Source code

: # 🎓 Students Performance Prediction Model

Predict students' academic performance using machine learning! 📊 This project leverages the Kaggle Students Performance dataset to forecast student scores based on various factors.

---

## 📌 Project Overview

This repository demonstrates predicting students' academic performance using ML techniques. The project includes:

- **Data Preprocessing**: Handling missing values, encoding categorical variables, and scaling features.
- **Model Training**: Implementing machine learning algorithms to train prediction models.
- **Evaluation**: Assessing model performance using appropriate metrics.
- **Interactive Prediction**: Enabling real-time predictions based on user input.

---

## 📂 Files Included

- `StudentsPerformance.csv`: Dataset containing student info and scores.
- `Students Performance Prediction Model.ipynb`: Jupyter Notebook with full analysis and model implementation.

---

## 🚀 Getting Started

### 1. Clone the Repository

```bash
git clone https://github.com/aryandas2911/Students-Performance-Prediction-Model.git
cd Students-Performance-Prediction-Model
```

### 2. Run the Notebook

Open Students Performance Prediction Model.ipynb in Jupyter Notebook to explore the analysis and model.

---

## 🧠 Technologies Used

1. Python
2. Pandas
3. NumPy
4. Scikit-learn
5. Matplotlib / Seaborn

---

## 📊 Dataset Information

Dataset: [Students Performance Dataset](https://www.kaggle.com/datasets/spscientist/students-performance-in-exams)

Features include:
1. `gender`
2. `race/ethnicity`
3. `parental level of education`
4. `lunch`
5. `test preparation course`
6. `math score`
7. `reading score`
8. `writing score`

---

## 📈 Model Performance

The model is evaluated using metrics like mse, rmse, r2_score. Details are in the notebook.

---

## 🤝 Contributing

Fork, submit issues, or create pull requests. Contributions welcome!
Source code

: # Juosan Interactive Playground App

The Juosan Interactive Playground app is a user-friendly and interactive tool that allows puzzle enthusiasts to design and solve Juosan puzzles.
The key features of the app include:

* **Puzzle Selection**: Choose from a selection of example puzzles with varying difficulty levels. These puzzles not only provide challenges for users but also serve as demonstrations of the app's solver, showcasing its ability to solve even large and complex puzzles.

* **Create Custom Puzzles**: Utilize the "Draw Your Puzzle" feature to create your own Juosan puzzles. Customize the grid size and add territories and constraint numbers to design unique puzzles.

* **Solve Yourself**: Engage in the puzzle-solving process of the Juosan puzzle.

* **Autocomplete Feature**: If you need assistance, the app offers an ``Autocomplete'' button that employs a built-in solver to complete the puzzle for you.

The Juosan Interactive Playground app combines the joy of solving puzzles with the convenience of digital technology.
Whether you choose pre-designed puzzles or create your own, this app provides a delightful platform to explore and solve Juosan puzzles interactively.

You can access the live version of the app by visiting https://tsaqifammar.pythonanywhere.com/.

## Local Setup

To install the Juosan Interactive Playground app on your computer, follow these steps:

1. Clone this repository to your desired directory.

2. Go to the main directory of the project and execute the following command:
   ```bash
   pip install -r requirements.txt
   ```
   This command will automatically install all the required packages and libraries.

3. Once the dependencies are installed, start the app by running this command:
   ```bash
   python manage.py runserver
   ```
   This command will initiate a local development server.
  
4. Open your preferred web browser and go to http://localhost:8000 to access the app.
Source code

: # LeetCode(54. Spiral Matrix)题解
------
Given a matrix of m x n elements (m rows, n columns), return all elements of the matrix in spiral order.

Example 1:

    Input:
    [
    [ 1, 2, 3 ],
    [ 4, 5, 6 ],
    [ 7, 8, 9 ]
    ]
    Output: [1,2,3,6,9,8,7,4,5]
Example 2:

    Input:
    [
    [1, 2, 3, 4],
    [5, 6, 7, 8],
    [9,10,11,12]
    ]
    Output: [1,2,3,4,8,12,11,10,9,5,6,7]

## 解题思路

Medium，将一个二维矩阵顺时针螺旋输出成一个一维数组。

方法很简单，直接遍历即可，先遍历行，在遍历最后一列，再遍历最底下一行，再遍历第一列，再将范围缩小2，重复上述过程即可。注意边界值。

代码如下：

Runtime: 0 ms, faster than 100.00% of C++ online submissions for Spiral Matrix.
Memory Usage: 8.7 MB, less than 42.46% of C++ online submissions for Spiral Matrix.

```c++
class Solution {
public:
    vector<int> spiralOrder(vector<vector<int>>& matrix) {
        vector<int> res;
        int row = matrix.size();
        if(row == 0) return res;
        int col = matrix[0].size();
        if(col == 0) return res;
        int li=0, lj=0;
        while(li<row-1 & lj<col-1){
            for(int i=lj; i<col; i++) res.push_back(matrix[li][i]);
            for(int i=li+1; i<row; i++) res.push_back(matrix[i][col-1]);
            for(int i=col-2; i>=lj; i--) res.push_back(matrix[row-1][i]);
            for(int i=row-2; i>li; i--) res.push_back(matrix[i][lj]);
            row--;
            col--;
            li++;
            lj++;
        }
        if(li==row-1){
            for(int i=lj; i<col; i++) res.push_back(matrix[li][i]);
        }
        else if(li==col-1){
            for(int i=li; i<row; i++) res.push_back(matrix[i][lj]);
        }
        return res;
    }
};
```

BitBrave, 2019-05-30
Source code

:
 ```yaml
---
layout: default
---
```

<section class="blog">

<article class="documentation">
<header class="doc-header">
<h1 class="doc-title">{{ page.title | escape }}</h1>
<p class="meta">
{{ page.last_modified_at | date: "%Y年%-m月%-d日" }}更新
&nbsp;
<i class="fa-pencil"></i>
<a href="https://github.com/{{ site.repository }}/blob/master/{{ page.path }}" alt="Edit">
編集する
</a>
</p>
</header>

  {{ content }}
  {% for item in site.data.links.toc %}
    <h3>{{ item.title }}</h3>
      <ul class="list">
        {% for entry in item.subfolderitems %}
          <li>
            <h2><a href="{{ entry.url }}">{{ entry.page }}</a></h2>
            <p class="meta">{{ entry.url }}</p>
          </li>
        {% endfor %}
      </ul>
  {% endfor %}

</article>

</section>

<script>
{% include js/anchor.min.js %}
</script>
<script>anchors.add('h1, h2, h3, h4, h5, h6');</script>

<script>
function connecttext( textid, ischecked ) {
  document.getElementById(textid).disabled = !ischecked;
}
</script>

TASK BRIEF - Exactly the lines from the one holding "page.title | escape" to the final line of the listing, both included, must make up the answer.

RESULT OF THE TASK -
<h1 class="doc-title">{{ page.title | escape }}</h1>
<p class="meta">
{{ page.last_modified_at | date: "%Y年%-m月%-d日" }}更新
&nbsp;
<i class="fa-pencil"></i>
<a href="https://github.com/{{ site.repository }}/blob/master/{{ page.path }}" alt="Edit">
編集する
</a>
</p>
</header>

  {{ content }}
  {% for item in site.data.links.toc %}
    <h3>{{ item.title }}</h3>
      <ul class="list">
        {% for entry in item.subfolderitems %}
          <li>
            <h2><a href="{{ entry.url }}">{{ entry.page }}</a></h2>
            <p class="meta">{{ entry.url }}</p>
          </li>
        {% endfor %}
      </ul>
  {% endfor %}

</article>

</section>

<script>
{% include js/anchor.min.js %}
</script>
<script>anchors.add('h1, h2, h3, h4, h5, h6');</script>

<script>
function connecttext( textid, ischecked ) {
  document.getElementById(textid).disabled = !ischecked;
}
</script>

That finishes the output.